Orang yang menetap di tegal alang-alang terdiri atas berbagai ras atau keturunan. Banyak pedagang asing yang menjadi penduduk setempat, sehingga terjadilah pembauran berbagai ras dan percampuran dalam bahasa sunda. Akibatnya, tegal alang-alang disebut caruban.
Sebagai besar rakyat caruban bermata pencarian pencari udang, yang kemudian dibuat menjadi petis yang terkenal. Dalam bahas asunda, petis udang disebut “cai rebon”. Kemudian, daerah caruban lebih dikenal sebagai Cirebon hingga sekarang. Setelah dianggap memenuhi syarat, pangeran cakrabuana dan rara santang diperintah oleh syekh kahfi untuk melaksanakan ibadah gaji ke tanah suci.
Mereka berdua berangkat ke Makkah. Sesampainya di kota suci makkah, kedua kakak beradik itu tinggal di rumah seorang ulama bersar bernama Syaikh Bayanillah sambil menambah pengetahuan agama. Sewaktu mengerjakan thawaf mengelilingi Ka’bah, keduany bertemu dengan seorang raja mesir bernama Sultan Syatif Abdullah yang sedang menjalani ibadah haji. Raja mesir itu tertarik pada wajah rara santang yang mirip almarhumah istrinya.
Sesudah ibadah haji, raja mesir itu melamar rara santang pada syekh bayanillah. Rara santang dan kakaknya, pangeran cakrabuana, tidak keberatan.
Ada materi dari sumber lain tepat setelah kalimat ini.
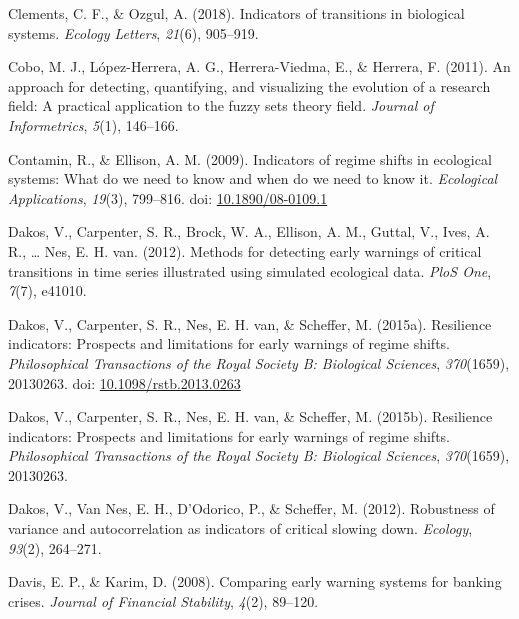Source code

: \documentclass[12pt,twoside,openany]{reedthesis}
\begin{document}
\leavevmode\hypertarget{ref-clements2018indicators}{}%
Clements, C. F., \& Ozgul, A. (2018). Indicators of transitions in biological systems. \emph{Ecology Letters}, \emph{21}(6), 905--919.

\leavevmode\hypertarget{ref-cobo2011approach}{}%
Cobo, M. J., López-Herrera, A. G., Herrera-Viedma, E., \& Herrera, F. (2011). An approach for detecting, quantifying, and visualizing the evolution of a research field: A practical application to the fuzzy sets theory field. \emph{Journal of Informetrics}, \emph{5}(1), 146--166.

\leavevmode\hypertarget{ref-contamin_indicators_2009}{}%
Contamin, R., \& Ellison, A. M. (2009). Indicators of regime shifts in ecological systems: What do we need to know and when do we need to know it. \emph{Ecological Applications}, \emph{19}(3), 799--816. doi: \href{https://doi.org/10.1890/08-0109.1}{10.1890/08-0109.1}

\leavevmode\hypertarget{ref-dakos_methods_2012}{}%
Dakos, V., Carpenter, S. R., Brock, W. A., Ellison, A. M., Guttal, V., Ives, A. R., \ldots{} Nes, E. H. van. (2012). Methods for detecting early warnings of critical transitions in time series illustrated using simulated ecological data. \emph{PloS One}, \emph{7}(7), e41010.

\leavevmode\hypertarget{ref-dakos_resilience_2015}{}%
Dakos, V., Carpenter, S. R., Nes, E. H. van, \& Scheffer, M. (2015a). Resilience indicators: Prospects and limitations for early warnings of regime shifts. \emph{Philosophical Transactions of the Royal Society B: Biological Sciences}, \emph{370}(1659), 20130263. doi: \href{https://doi.org/10.1098/rstb.2013.0263}{10.1098/rstb.2013.0263}

\leavevmode\hypertarget{ref-dakos2015resilience}{}%
Dakos, V., Carpenter, S. R., Nes, E. H. van, \& Scheffer, M. (2015b). Resilience indicators: Prospects and limitations for early warnings of regime shifts. \emph{Philosophical Transactions of the Royal Society B: Biological Sciences}, \emph{370}(1659), 20130263.

\leavevmode\hypertarget{ref-dakos2012robustness}{}%
Dakos, V., Van Nes, E. H., D'Odorico, P., \& Scheffer, M. (2012). Robustness of variance and autocorrelation as indicators of critical slowing down. \emph{Ecology}, \emph{93}(2), 264--271.

\leavevmode\hypertarget{ref-davis_comparing_2008}{}%
Davis, E. P., \& Karim, D. (2008). Comparing early warning systems for banking crises. \emph{Journal of Financial Stability}, \emph{4}(2), 89--120.
\end{document}
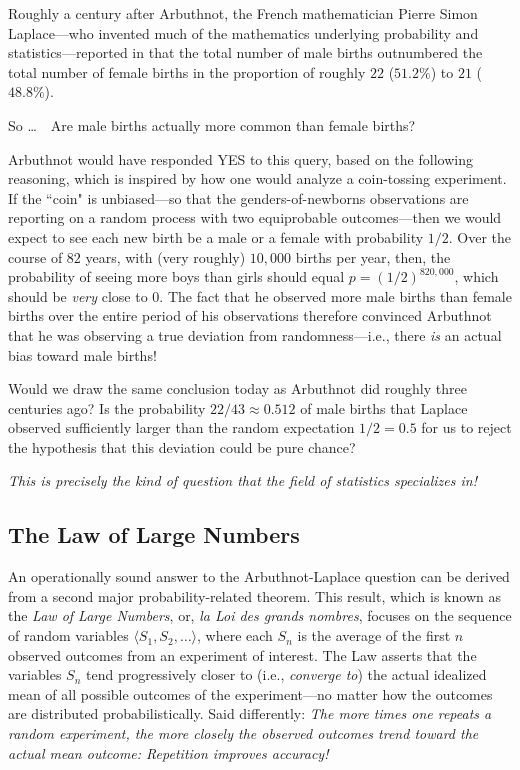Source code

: \smallskip

Roughly a century after Arbuthnot, the French mathematician Pierre Simon Laplace---who invented much of the mathematics underlying probability and statistics---reported in \cite{Laplace} that the total number of male births outnumbered the total number of female births in the proportion of roughly $22$ ($51.2\%$) to $21$ ($48.8\%$).

\medskip

\noindent
So \ldots \ \ Are male births actually more common than female births?

\medskip

\noindent
Arbuthnot would have responded YES to this query, based on the following reasoning, which is inspired by how one would analyze a coin-tossing experiment.  If the ``coin" is unbiased---so that the genders-of-newborns observations are reporting on a random process with two equiprobable outcomes---then we would expect to see each new birth be a male or a female with probability $1/2$.  Over the course of $82$ years, with (very roughly) $10,000$ births per year, then, the probability of seeing more boys than girls should equal $p=(1/2)^{820,000}$, which should be {\em very} close to $0$.  The fact that he observed more male births than female births over the entire period of his observations therefore convinced Arbuthnot that he was observing a true deviation from randomness---i.e., there {\em is} an actual bias toward male births!

\medskip

Would we draw the same conclusion today as Arbuthnot did roughly three centuries ago?  Is the probability $22/43 \approx 0.512$ of male births that Laplace observed sufficiently larger than the random expectation $1/2 = 0.5$ for us to reject the hypothesis that this deviation could be pure chance?

\medskip

{\em This is precisely the kind of question that the field of statistics specializes in!}

\subsection{The Law of Large Numbers}
\label{sec:Large-Numbers}

 

An operationally sound answer to the Arbuthnot-Laplace question can be derived from a second major probability-related theorem.  This result, which is known as the {\it Law of Large Numbers}, or, {\it la Loi des grands nombres}, focuses on the sequence of random variables $\langle S_1, S_2, \ldots \rangle$, where each $S_n$ is the average of the first $n$ observed outcomes from an experiment of interest.  The Law asserts that the variables $S_n$ tend progressively closer to (i.e., {\em converge to}) the actual idealized mean of all possible outcomes of the experiment---no matter how the outcomes are distributed probabilistically.  Said differently: {\em The more times one repeats a random experiment, the more closely the observed outcomes trend toward the actual mean outcome:  Repetition improves accuracy!}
Maka pernikahan mereka dilangsungkan sesuai Madzhab Syafi’i. Kemudian, nama rara santang diganti menjadi Syarifah Mudaim. Dari perkawinan tersebut, lahirlah syarif Hidayatullah yang kemudian mendapat sebutan sunan gunung jati dan syarif Nurullah, adiknya.
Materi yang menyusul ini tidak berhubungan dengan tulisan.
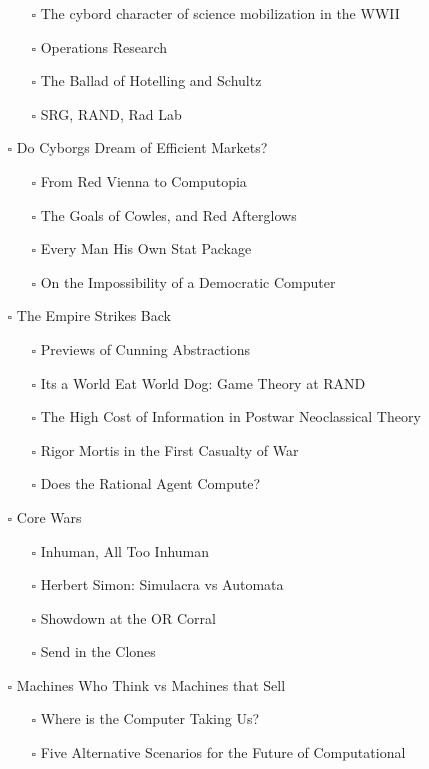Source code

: \documentclass[paper=B6,portrait,twoside=true,twocolumn=false,headinclude=true,footinclude=false,fontsize=12,BCOR=10mm,DIV=calc,pagesize=auto,titlepage=firstiscover,mpinclude=false,headings=normal,headings=twolinechapter,open=right,toc=graduated,chapterprefix=false,numbers=endperiod,parskip=half+]{scrbook}
\theoremstyle{definition}
\begin{document}
\begin{enumerate}
\begin{itemize}
\begin{itemize}
\item[{$\square$}] The cybord character of science mobilization in the WWII
\item[{$\square$}] Operations Research
\item[{$\square$}] The Ballad of Hotelling and Schultz
\item[{$\square$}] SRG, RAND, Rad Lab
\end{itemize}
\item[{$\square$}] Do Cyborgs Dream of Efficient Markets?
\begin{itemize}
\item[{$\square$}] From Red Vienna to Computopia
\item[{$\square$}] The Goals of Cowles, and Red Afterglows
\item[{$\square$}] Every Man His Own Stat Package
\item[{$\square$}] On the Impossibility of a Democratic Computer
\end{itemize}
\item[{$\square$}] The Empire Strikes Back
\begin{itemize}
\item[{$\square$}] Previews of Cunning Abstractions
\item[{$\square$}] Its a World Eat World Dog: Game Theory at RAND
\item[{$\square$}] The High Cost of Information in Postwar Neoclassical Theory
\item[{$\square$}] Rigor Mortis in the First Casualty of War
\item[{$\square$}] Does the Rational Agent Compute?
\end{itemize}
\item[{$\square$}] Core Wars
\begin{itemize}
\item[{$\square$}] Inhuman, All Too Inhuman
\item[{$\square$}] Herbert Simon: Simulacra vs Automata
\item[{$\square$}] Showdown at the OR Corral
\item[{$\square$}] Send in the Clones
\end{itemize}
\item[{$\square$}] Machines Who Think vs Machines that Sell
\begin{itemize}
\item[{$\square$}] Where is the Computer Taking Us?
\item[{$\square$}] Five Alternative Scenarios for the Future of Computational

\end{itemize}
\end{itemize}
\end{enumerate}
\end{document}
Pangeran cakrabuana berkesempatan tinggal di mesir selama tiga tahun. Kemudian ia pulang ke jawa dan mendirikan negeri caruban larang. Negeri itu adalah perluasan dari daerah Cirebon, tetap pola memerintahannya menggunakan azas Islam. Dalam waktu singkat, negeri tersebut terkenal ke seluruh tanah jawa, bahkan terdengar pula oleh prabu siliwangi, selaku penguasa daerah jawa barat. Setelah mengetahui negeri baru tersebut dipimpin oleh putranya sendiri, maka sang raja tidak keberatan walau hatinya kurang berkenan. Akhirnya, sang prabu merestui tampuk pemerintahan putranya, bahkan ia memberinya gelar Sri Manggana.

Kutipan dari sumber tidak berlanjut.